In November 2021, the crypto market had hit its peak and FTX customers were under the assumption that the total value of their crypto assets on the exchange was $20 billion.
However, an expert witness appeared in the trial of the former CEO of the FTX crypto exchange, Sam Bankman-Fried, on Wednesday.
The said expert revealed that the actual balance in the digital wallets of the exchange was only a quarter of that figure.
The witness
Peter Easton, the Professor of Accountancy, a Notre Dame Alumni, who is a specialist in financial statement analysis, discovered that FTX had crypto assets worth $5 billion in its wallets.
This was when the crypto industry had been booming and the price of Bitcoin had climbed to a whopping $69,000.
He said that the crypto wallets of the exchange had very less money than they should have had.
He added that rather than tracking the flow of the fiat deposits of FTX’s customers’ the data recorded on the blockchain was much finer and proved his findings were robust.
The prosecutors had reached out to the professor for conducting research into FTX and Alameda Research.
The data
Appearing in a Manhattan courthouse, Easton said that he had assessed bank statements, documents from lenders, a huge FTX database, and public information that was available on the blockchain.
On Wednesday morning, the jury was presented a number of charts, one of which was only focused on the customer deposits of the FTX crypto exchange.
The graphic showed a comparison of the customer balances in the database of the exchange with the on-chain balances of the ‘sweep’ wallets of the crypto exchange.
Easton described that when making crypto deposits, FTX accounts were credited and a digital address was given to each customer with their account.
He said that when customers deposited funds, they would be transferred to another wallet where customer funds were pooled.
Additional details
Since January 2021, there has not been a single instance when the funds in the digital wallets of the FTX exchange were aligned with the combined total of what had been mentioned in customer accounts.
Easton said that the data trailed by billions of dollars and had continued to do so until October last year, just before the collapse of the crypto exchange.
A week before the downfall of the FTX empire, the total account balances of customers stood at $11.4 billion.
But, Easton’s investigation showed that there was just $1 billion worth of crypto in the digital wallets of the exchange at that time.
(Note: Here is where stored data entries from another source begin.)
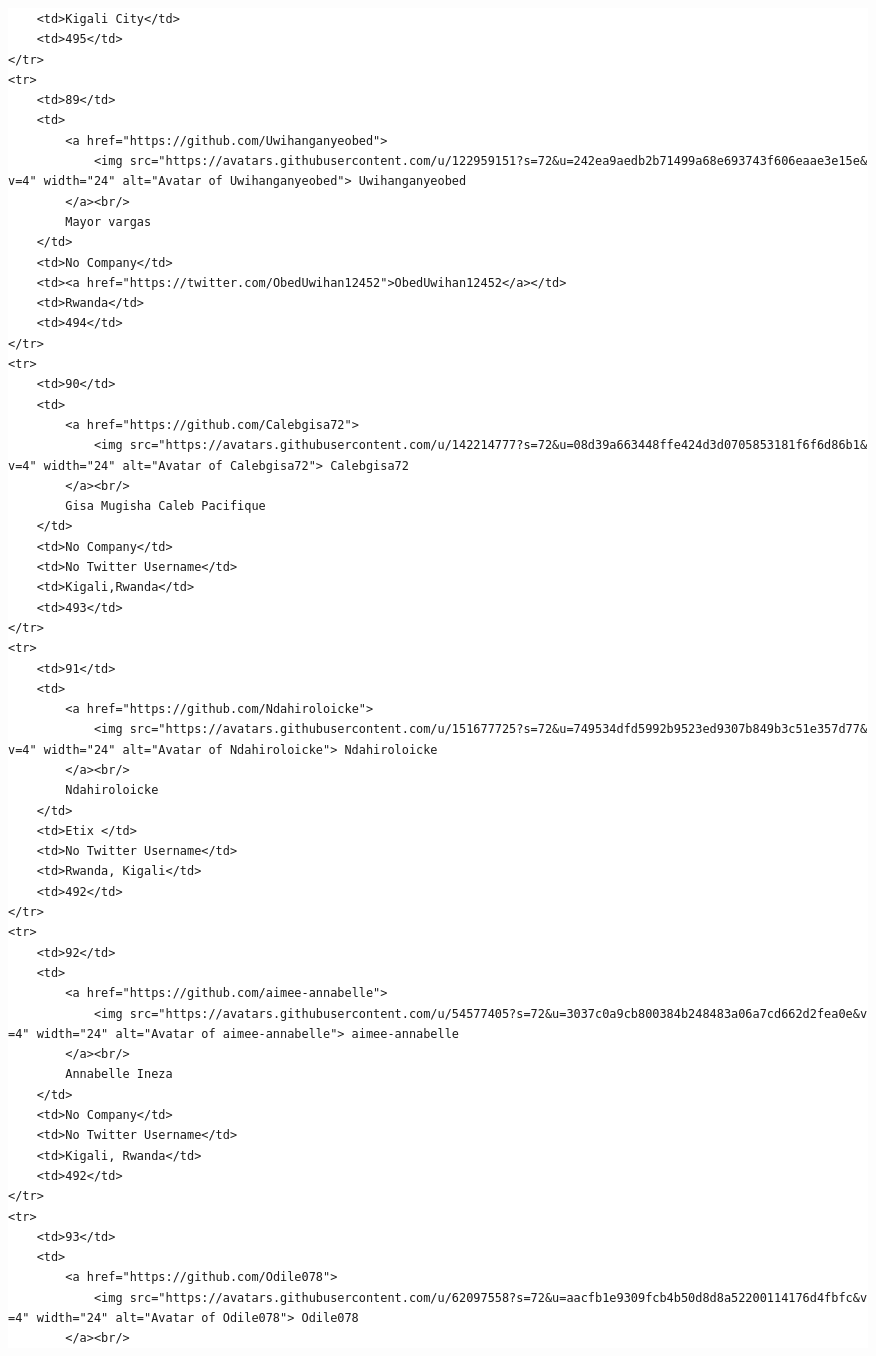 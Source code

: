 		<td>Kigali City</td>
		<td>495</td>
	</tr>
	<tr>
		<td>89</td>
		<td>
			<a href="https://github.com/Uwihanganyeobed">
				<img src="https://avatars.githubusercontent.com/u/122959151?s=72&u=242ea9aedb2b71499a68e693743f606eaae3e15e&v=4" width="24" alt="Avatar of Uwihanganyeobed"> Uwihanganyeobed
			</a><br/>
			Mayor vargas
		</td>
		<td>No Company</td>
		<td><a href="https://twitter.com/ObedUwihan12452">ObedUwihan12452</a></td>
		<td>Rwanda</td>
		<td>494</td>
	</tr>
	<tr>
		<td>90</td>
		<td>
			<a href="https://github.com/Calebgisa72">
				<img src="https://avatars.githubusercontent.com/u/142214777?s=72&u=08d39a663448ffe424d3d0705853181f6f6d86b1&v=4" width="24" alt="Avatar of Calebgisa72"> Calebgisa72
			</a><br/>
			Gisa Mugisha Caleb Pacifique
		</td>
		<td>No Company</td>
		<td>No Twitter Username</td>
		<td>Kigali,Rwanda</td>
		<td>493</td>
	</tr>
	<tr>
		<td>91</td>
		<td>
			<a href="https://github.com/Ndahiroloicke">
				<img src="https://avatars.githubusercontent.com/u/151677725?s=72&u=749534dfd5992b9523ed9307b849b3c51e357d77&v=4" width="24" alt="Avatar of Ndahiroloicke"> Ndahiroloicke
			</a><br/>
			Ndahiroloicke
		</td>
		<td>Etix </td>
		<td>No Twitter Username</td>
		<td>Rwanda, Kigali</td>
		<td>492</td>
	</tr>
	<tr>
		<td>92</td>
		<td>
			<a href="https://github.com/aimee-annabelle">
				<img src="https://avatars.githubusercontent.com/u/54577405?s=72&u=3037c0a9cb800384b248483a06a7cd662d2fea0e&v=4" width="24" alt="Avatar of aimee-annabelle"> aimee-annabelle
			</a><br/>
			Annabelle Ineza
		</td>
		<td>No Company</td>
		<td>No Twitter Username</td>
		<td>Kigali, Rwanda</td>
		<td>492</td>
	</tr>
	<tr>
		<td>93</td>
		<td>
			<a href="https://github.com/Odile078">
				<img src="https://avatars.githubusercontent.com/u/62097558?s=72&u=aacfb1e9309fcb4b50d8d8a52200114176d4fbfc&v=4" width="24" alt="Avatar of Odile078"> Odile078
			</a><br/> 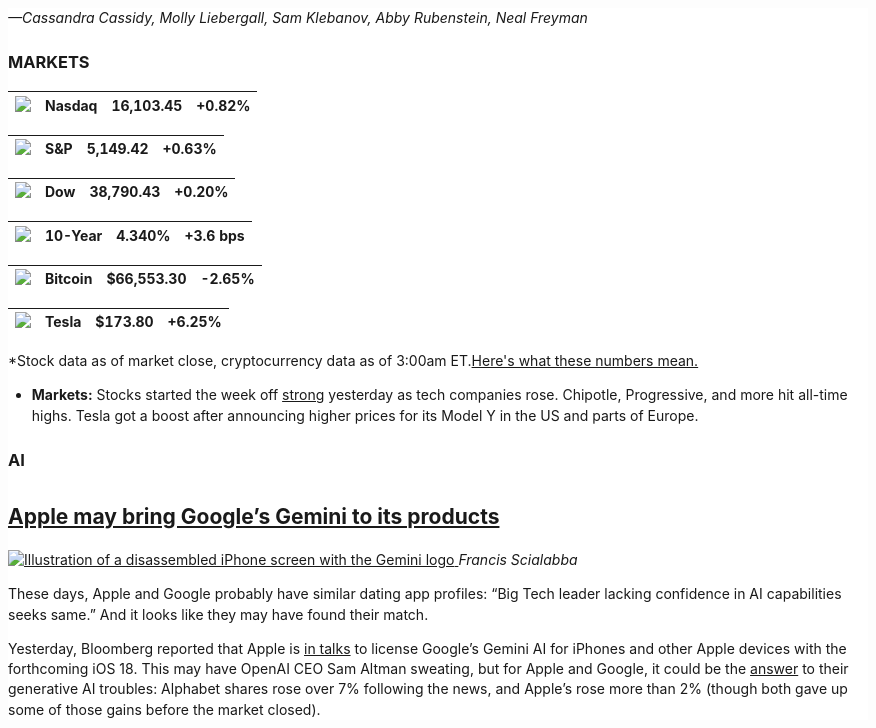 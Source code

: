 _—Cassandra Cassidy, Molly Liebergall, Sam Klebanov, Abby Rubenstein, Neal Freyman_

### MARKETS

| ![](https://proxy-prod.omnivore-image-cache.app/20x0,sw1XlxzhMNMWbomRRJfW7cilm--Zm2KyPlNnGppTYN7E/https://cdn.sanity.io/images/bl383u0v/production/6097ec1c26b17401a61bfbfe4440c75ebfea1886-44x39.png) | Nasdaq | 16,103.45 | +0.82% |
| ------------------------------------------------------------------------------------------------------------------------------------------------------------------------------------------------------ | ------ | --------- | ------ |

| ![](https://proxy-prod.omnivore-image-cache.app/20x0,sw1XlxzhMNMWbomRRJfW7cilm--Zm2KyPlNnGppTYN7E/https://cdn.sanity.io/images/bl383u0v/production/6097ec1c26b17401a61bfbfe4440c75ebfea1886-44x39.png) | S&P | 5,149.42 | +0.63% |
| ------------------------------------------------------------------------------------------------------------------------------------------------------------------------------------------------------ | --- | -------- | ------ |

| ![](https://proxy-prod.omnivore-image-cache.app/20x0,sw1XlxzhMNMWbomRRJfW7cilm--Zm2KyPlNnGppTYN7E/https://cdn.sanity.io/images/bl383u0v/production/6097ec1c26b17401a61bfbfe4440c75ebfea1886-44x39.png) | Dow | 38,790.43 | +0.20% |
| ------------------------------------------------------------------------------------------------------------------------------------------------------------------------------------------------------ | --- | --------- | ------ |

| ![](https://proxy-prod.omnivore-image-cache.app/20x0,sw1XlxzhMNMWbomRRJfW7cilm--Zm2KyPlNnGppTYN7E/https://cdn.sanity.io/images/bl383u0v/production/6097ec1c26b17401a61bfbfe4440c75ebfea1886-44x39.png) | 10-Year | 4.340% | +3.6 bps |
| ------------------------------------------------------------------------------------------------------------------------------------------------------------------------------------------------------ | ------- | ------ | -------- |

| ![](https://proxy-prod.omnivore-image-cache.app/20x0,siReXPLL1tTNihjclA-w8E_hycD_KxPcfg4jka2npfSo/https://cdn.sanity.io/images/bl383u0v/production/e4a85d043f857cc8adaca9d546c099f6d7db37ba-44x39.png) | Bitcoin | $66,553.30 | \-2.65% |
| ------------------------------------------------------------------------------------------------------------------------------------------------------------------------------------------------------ | ------- | ---------- | ------- |

| ![](https://proxy-prod.omnivore-image-cache.app/20x0,sw1XlxzhMNMWbomRRJfW7cilm--Zm2KyPlNnGppTYN7E/https://cdn.sanity.io/images/bl383u0v/production/6097ec1c26b17401a61bfbfe4440c75ebfea1886-44x39.png) | Tesla | $173.80 | +6.25% |
| ------------------------------------------------------------------------------------------------------------------------------------------------------------------------------------------------------ | ----- | ------- | ------ |

\*Stock data as of market close, cryptocurrency data as of 3:00am ET.[Here's what these numbers mean.](https://links.morningbrew.com/c/s1?mbcid=34729389.3399849&mid=1f4660240f65a00f40c621ae6f9ce93a&mbuuid=aJ8bKeLhTZ87pT7pQW6spt7D) 

* **Markets:** Stocks started the week off [strong](https://links.morningbrew.com/c/itK?mblid=6d655ea12eb0&mbcid=34729389.3399849&mid=1f4660240f65a00f40c621ae6f9ce93a&mbuuid=aJ8bKeLhTZ87pT7pQW6spt7D) yesterday as tech companies rose. Chipotle, Progressive, and more hit all-time highs. Tesla got a boost after announcing higher prices for its Model Y in the US and parts of Europe.

### AI

## [ Apple may bring Google’s Gemini to its products ](https://links.morningbrew.com/c/itM?mbcid=34729389.3399849&mid=1f4660240f65a00f40c621ae6f9ce93a&mbuuid=aJ8bKeLhTZ87pT7pQW6spt7D) 

[ ![Illustration of a disassembled iPhone screen with the Gemini logo](https://proxy-prod.omnivore-image-cache.app/670x0,suZAT5I9hNymGOiR1t9kzQOcOEhBfrk-9XBnSPI6YnOM/https://cdn.sanity.io/images/bl383u0v/production/e77530931cc5336278fbeb8137f8450064aa391c-1500x1000.jpg?w=668&q=70&auto=format) ](https://links.morningbrew.com/c/itM?mbcid=34729389.3399849&mid=1f4660240f65a00f40c621ae6f9ce93a&mbuuid=aJ8bKeLhTZ87pT7pQW6spt7D) _Francis Scialabba_ 

These days, Apple and Google probably have similar dating app profiles: “Big Tech leader lacking confidence in AI capabilities seeks same.” And it looks like they may have found their match.

Yesterday, Bloomberg reported that Apple is [in talks](https://links.morningbrew.com/c/itN?mblid=36f9bb92e949&mbcid=34729389.3399849&mid=1f4660240f65a00f40c621ae6f9ce93a&mbuuid=aJ8bKeLhTZ87pT7pQW6spt7D) to license Google’s Gemini AI for iPhones and other Apple devices with the forthcoming iOS 18\. This may have OpenAI CEO Sam Altman sweating, but for Apple and Google, it could be the [answer](https://links.morningbrew.com/c/itO?mblid=0537a80e0be9&mbcid=34729389.3399849&mid=1f4660240f65a00f40c621ae6f9ce93a&mbuuid=aJ8bKeLhTZ87pT7pQW6spt7D) to their generative AI troubles: Alphabet shares rose over 7% following the news, and Apple’s rose more than 2% (though both gave up some of those gains before the market closed).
His analysis found that it was likely customer funds that Alameda Research had used, as it had about 57 accounts on the exchange and they could rack up negative balances.
For instance, the negative balances of Alameda’s accounts in May last year stood at about $12.6 billion. The accounting expert revealed that he has been specializing in analyzing financial statements for almost 40 years.
This means that he has been doing it longer than Bankman-Fried or other co-defendants have been alive.